Rasts enjoy attacking those held motionless in fear, but they’re canny enough to strike first at those not frozen. Once they’ve put any active foes in the dead-book, they tear into the paralyzed berks.

Given that rasts have 10 to 12 limbs each, it’s no surprise that they usually attack with multiple claws. Fact is, in a single round they can make up to four claw attacks (inflicting 1d4 points of damage each), on either one or two foes. This flurry of raking blows often weakens even the toughest of enemies. Yet a rast has one other weapon in its natural arsenal — its savage jaws.

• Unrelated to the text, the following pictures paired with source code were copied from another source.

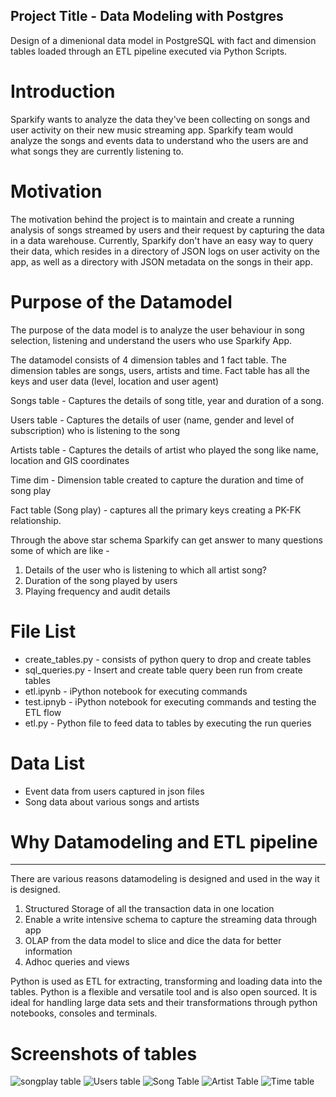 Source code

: Project Title - Data Modeling with Postgres
--------------------------------------------

Design of a dimenional data model in PostgreSQL with fact and dimension tables loaded through an ETL pipeline executed via Python Scripts.

# Introduction
Sparkify wants to analyze the data they've been collecting on songs and user activity on their new music streaming app. Sparkify team would analyze the songs and events data to understand who the users are and what songs they are currently listening to.

# Motivation
The motivation behind the project is to maintain and create a running analysis of songs streamed by users and their request by capturing the data in a data warehouse.  Currently, Sparkify don't have an easy way to query their data, which resides in a directory of JSON logs on user activity on the app, as well as a directory with JSON metadata on the songs in their app.

# Purpose of the Datamodel
The purpose of the data model is to analyze the user behaviour in song selection, listening and understand the users who use Sparkify App.

The datamodel consists of 4 dimension tables and 1 fact table. The dimension tables are songs, users, artists and time. Fact table has all the keys and user data (level, location and user agent)

Songs table - Captures the details of song title, year and duration of a song.

Users table - Captures the details of user (name, gender and level of subscription) who is listening to the song

Artists table - Captures the details of artist who played the song like name, location and GIS coordinates

Time dim - Dimension table created to capture the duration and time of song play

Fact table (Song play) - captures all the primary keys creating a PK-FK relationship.

Through the above star schema Sparkify can get answer to many questions some of which are like - 
1. Details of the user who is listening to which all artist song?
2. Duration of the song played by users
3. Playing frequency and audit details

# File List
- create_tables.py - consists of python query to drop and create tables
- sql_queries.py - Insert and create table query been run from create tables
- etl.ipynb - iPython notebook for executing commands
- test.ipnyb - iPython notebook for executing commands and testing the ETL flow
- etl.py - Python file to feed data to tables by executing the run queries

# Data List
- Event data from users captured in json files
- Song data about various songs and artists

# Why Datamodeling and ETL pipeline
------------------------------------

There are various reasons datamodeling is designed and used in the way it is designed.

1. Structured Storage of all the transaction data in one location
2. Enable a write intensive schema to capture the streaming data through app
3. OLAP from the data model to slice and dice the data for better information
4. Adhoc queries and views

Python is used as ETL for extracting, transforming and loading data into the tables. Python is a flexible and versatile tool and is also open sourced. It is ideal for handling large data sets and their transformations through python notebooks, consoles and terminals.

# Screenshots of tables

![songplay table](https://i.imgur.com/a4e4Qim.jpg)
![Users table](https://i.imgur.com/GpDsGph.jpg)
![Song Table](https://i.imgur.com/TVCO492.jpg)
![Artist Table](https://i.imgur.com/TVCO492.jpg)
![Time table](https://i.imgur.com/50dMGBg.jpg)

If a rast elects to bite a foe rather than use its claws, it can make only one attack per round, but that single assault’ll cause a lot more pain. The bite of the creature inflicts 1d8+3 points of damage, and once it’s made a successful hit, the rast continues to grip the victim in its jaws, draining blood from the wound it created. The victim loses blood quite rapidly, suffering 1d4+4 points of damage per round. With its strong jaws, nothing can force the rest to release its prey unless it’s slain or subdued — or until the victim dies. Physically tearing the rast away from its target always results in the death of the poor sod to whom it’s attached.

As natives of the Quasiplane of Ash, rasts are — in some way or another — creatures of cinder. They breathe ash, even consuming it when they can find no meat (though it won’t sustain them for long). And, being immune to fire and heat, they cannot burn.

Rasts are canny combatants, using stealth and misdirection to ambush their victims. The Quasiplane of Ash is a harsh place with little prey, so they must be efficient hunters to survive.

Habitat/Society: Rasts lair within the ash of their home plane, hollowing out small caves to house an entire pack. When not asleep, they fly out and hunt. The pack almost always operates as a unit, instinctively working together. Because prey is scarce, they must spend almost all their time on the hunt. Likewise, they must succeed in bringing down their quarry — a missed opportunity could lead to starvation.

Rasts of a particular pack never resort to cannibalism, though they will attack and eat members of other packs. Rast pack wars are quick, bloody, and merciless. After all, when one rast kills another, it not only gains food but also eliminates a competitor.

Ecology: Rast young are born in litters of 10 or more and must immediately fend for themselves as members of the pack. Those that become unable to take on their share of the hunting duties — the old, the sick, the feeble, and so on — are sent away, probably to become food for another hungry rast pack.